鬼常務の獲物は私!?
言い終えた途端に「ギャーッ!」と皆んなの悲鳴が休憩室に響く。
星乃ちゃんは満足げな顔でニヤリと笑って頷いていて、他の人は驚きと興奮の混ざったような顔をしていた。
私は悲鳴を上げられたことに肩をビクつかせ、その直後に休憩室のドアがバタンと開けられ、男性社員数人が「どうした⁉︎」と飛び込んできた。

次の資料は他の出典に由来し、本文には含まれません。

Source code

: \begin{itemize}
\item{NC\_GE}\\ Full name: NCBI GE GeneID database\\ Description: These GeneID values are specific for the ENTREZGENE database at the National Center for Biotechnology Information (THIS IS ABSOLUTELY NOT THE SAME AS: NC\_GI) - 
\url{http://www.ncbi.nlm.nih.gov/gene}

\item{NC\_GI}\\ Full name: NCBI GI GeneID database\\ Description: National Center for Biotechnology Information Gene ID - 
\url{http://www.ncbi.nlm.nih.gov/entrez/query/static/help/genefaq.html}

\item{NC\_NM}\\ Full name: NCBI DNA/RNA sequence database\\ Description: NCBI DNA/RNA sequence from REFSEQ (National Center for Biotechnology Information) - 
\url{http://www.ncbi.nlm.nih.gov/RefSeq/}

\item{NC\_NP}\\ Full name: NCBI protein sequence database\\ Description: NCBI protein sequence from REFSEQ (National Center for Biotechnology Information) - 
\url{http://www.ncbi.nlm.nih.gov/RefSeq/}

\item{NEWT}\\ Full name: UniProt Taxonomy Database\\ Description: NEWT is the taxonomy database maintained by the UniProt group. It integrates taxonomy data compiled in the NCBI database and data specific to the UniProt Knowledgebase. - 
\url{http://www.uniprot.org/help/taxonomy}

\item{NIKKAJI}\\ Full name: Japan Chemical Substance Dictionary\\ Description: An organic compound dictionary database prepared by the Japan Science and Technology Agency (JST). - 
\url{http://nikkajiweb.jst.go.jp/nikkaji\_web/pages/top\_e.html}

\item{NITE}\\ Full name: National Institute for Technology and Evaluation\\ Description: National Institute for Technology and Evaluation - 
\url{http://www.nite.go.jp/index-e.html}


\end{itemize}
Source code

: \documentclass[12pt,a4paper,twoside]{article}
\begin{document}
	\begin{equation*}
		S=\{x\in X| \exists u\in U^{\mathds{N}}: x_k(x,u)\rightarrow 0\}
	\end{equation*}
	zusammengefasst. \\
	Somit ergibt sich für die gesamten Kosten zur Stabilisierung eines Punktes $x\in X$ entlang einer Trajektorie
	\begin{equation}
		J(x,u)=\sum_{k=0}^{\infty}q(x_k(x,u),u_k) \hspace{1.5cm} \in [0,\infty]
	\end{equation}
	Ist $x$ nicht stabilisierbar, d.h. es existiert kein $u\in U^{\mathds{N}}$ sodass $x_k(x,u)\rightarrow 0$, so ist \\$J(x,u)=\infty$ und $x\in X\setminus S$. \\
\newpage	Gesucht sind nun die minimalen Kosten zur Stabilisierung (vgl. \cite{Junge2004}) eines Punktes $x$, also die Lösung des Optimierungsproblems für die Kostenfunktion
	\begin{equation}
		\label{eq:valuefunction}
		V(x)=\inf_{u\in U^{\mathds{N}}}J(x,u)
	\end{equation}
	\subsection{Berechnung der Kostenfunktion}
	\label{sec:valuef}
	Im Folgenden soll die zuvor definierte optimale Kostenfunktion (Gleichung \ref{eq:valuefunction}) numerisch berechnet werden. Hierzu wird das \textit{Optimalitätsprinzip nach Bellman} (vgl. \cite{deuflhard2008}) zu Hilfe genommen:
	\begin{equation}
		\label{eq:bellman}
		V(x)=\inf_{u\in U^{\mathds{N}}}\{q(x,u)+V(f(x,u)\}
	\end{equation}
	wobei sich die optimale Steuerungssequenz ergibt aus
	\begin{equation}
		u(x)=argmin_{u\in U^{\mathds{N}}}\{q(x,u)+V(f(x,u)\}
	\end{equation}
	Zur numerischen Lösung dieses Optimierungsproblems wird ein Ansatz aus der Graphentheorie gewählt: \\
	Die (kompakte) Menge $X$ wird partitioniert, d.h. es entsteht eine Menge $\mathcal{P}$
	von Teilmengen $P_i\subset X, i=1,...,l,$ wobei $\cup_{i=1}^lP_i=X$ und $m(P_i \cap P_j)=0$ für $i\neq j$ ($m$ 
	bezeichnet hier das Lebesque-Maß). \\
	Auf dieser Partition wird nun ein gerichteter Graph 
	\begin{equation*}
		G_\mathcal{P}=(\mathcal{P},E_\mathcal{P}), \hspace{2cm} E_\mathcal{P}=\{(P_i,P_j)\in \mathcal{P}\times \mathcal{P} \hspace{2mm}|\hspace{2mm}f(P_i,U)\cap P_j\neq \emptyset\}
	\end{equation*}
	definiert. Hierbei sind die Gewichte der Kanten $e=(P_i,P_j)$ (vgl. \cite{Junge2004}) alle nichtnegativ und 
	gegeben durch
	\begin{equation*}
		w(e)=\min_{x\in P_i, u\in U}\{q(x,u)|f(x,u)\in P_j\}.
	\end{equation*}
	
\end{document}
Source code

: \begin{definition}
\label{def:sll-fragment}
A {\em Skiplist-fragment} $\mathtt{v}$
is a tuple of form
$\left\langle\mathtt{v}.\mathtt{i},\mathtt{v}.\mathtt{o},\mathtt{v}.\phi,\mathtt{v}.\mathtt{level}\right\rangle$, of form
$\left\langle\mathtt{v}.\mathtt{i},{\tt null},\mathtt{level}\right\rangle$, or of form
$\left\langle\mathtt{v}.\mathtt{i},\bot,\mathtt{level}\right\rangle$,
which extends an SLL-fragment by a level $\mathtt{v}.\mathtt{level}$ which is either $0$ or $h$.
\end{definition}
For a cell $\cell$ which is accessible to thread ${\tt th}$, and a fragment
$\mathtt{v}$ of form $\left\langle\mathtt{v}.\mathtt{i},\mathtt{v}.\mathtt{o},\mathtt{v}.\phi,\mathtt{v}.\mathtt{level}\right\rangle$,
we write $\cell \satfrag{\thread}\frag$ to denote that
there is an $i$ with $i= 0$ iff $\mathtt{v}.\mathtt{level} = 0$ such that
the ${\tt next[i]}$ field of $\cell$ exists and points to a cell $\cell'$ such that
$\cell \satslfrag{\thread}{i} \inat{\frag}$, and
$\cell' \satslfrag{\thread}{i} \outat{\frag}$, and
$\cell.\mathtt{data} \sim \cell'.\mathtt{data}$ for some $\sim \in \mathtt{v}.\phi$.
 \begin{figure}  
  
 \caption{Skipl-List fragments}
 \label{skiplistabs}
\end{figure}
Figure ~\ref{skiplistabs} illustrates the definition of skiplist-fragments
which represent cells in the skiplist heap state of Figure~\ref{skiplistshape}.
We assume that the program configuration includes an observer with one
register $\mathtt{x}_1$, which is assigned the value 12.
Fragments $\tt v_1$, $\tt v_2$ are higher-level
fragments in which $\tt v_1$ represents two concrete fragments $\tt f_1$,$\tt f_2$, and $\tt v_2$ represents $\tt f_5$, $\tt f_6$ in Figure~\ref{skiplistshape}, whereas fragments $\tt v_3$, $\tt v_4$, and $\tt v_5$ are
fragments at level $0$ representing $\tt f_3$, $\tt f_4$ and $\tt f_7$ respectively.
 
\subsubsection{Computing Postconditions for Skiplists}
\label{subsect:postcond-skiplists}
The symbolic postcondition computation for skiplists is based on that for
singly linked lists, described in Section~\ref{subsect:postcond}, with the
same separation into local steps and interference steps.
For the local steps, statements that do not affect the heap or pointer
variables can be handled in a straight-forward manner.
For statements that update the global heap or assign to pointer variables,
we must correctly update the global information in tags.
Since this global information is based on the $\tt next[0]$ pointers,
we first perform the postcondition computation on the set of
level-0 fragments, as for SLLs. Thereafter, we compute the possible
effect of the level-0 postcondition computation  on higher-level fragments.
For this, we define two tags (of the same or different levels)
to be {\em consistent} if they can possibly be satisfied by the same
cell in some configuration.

「大丈夫です。ゴキブリが出ただけで、既に退治しましたから」
星乃ちゃんの嘘の言い訳に、「なんだ、そうか」と男性社員は戻っていく。
再びドアが閉まると、星乃ちゃんが皆んなに注意した。
「邪魔が入るのでお静かに」
悲鳴を上げてしまった人たちは、口を押さえて首を縦に振る。
そして、注目は再び私に戻された。
「日菜、まずは初彼&脱処女、おめでとう。
それからどうなった?常務とあの部屋で一泊した?それとも夜景が綺麗なバーで飲み直してから、常務の自宅でお泊り?」
「へ?」
初彼&脱処女って……。
星乃ちゃんはかなりの勘違いをしているみたい。
他の人たちもワクワクした目を私に向けているから、同じ思い違いをしているような気がする。
どうしよう……真相を話したら、怒られてしまいそう……。
それでも嘘をつくわけにはいかないので、身を小さくしながらボソボソと言った。